Terralaboris asbl

Temps de travail à rémunérer dans le secteur de la construction

Commentaire de Trib. trav. Liège (div. Marche-en-Famenne), 9 juin 2016, R.G. 15/426/A

Mis en ligne le mardi 27 décembre 2016


Tribunal du travail de Liège, division Marche-en-Famenne, 9 juin 2016, R.G. 15/426/A

Terra Laboris

Dans un jugement du 9 juin 2016, le tribunal du travail de Liège (division Marche-en-Famenne) reprend la réglementation relative aux heures supplémentaires ainsi qu’au temps de travail lui-même, aux fins de vérifier si les règles applicables dans le secteur de la construction sont conformes au droit européen.

Les faits

Une société, relevant de la commission paritaire de la construction (124), a engagé un chauffeur pendant une période de près de 3 mois. Après la fin du contrat, sont réclamées environ 200 heures supplémentaires, une régularisation de salaire, ainsi que l’indemnité d’entretien de vêtements de travail et des frais de déplacement.
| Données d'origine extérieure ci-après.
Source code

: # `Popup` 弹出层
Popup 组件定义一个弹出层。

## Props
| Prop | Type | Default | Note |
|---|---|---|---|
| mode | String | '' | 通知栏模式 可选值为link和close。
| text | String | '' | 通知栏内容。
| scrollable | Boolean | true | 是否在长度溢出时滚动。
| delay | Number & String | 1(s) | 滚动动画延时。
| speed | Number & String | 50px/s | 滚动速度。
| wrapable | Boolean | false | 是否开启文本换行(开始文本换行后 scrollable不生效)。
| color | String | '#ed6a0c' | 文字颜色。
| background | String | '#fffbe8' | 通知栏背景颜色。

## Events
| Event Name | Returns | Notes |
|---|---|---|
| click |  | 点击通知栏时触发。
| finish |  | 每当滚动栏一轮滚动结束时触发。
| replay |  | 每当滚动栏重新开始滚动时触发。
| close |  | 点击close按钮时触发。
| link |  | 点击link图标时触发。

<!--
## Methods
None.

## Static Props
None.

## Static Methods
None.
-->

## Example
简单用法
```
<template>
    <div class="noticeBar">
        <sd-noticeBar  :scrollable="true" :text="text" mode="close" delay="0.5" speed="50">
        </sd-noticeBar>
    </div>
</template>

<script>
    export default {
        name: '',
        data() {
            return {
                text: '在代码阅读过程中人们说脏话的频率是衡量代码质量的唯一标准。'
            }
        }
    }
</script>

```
Les parties n’arrivant pas à se rapprocher, un recours est introduit devant le Tribunal du travail de Liège (division Marche-en-Famenne).

Position du tribunal

Le tribunal statue en premier lieu sur le respect des barèmes, rappelant la distinction dans ce secteur entre la deuxième catégorie (admise par l’employeur) et la troisième catégorie (réclamée par le travailleur), et ce conformément à la convention collective du 13 octobre 2011 rendue obligatoire par arrêté royal du 20 septembre 2012 (M.B., 11 octobre 2012). La catégorie 3 suppose la connaissance approfondie d’un métier acquise à la faveur d’un apprentissage sérieux, ainsi que l’exercice de celui-ci pendant trois ans au moins avec habileté et rendement.

Si des exemples sont donnés, le tribunal admet que la liste de la convention collective n’est pas limitative et que la fonction exercée par l’intéressé supposait une connaissance particulière, vu qu’il conduisait une balayeuse (fauchage des accotements et balayage public).

Mais c’est sur la question des heures supplémentaires que le tribunal soulève les difficultés existant dans le secteur.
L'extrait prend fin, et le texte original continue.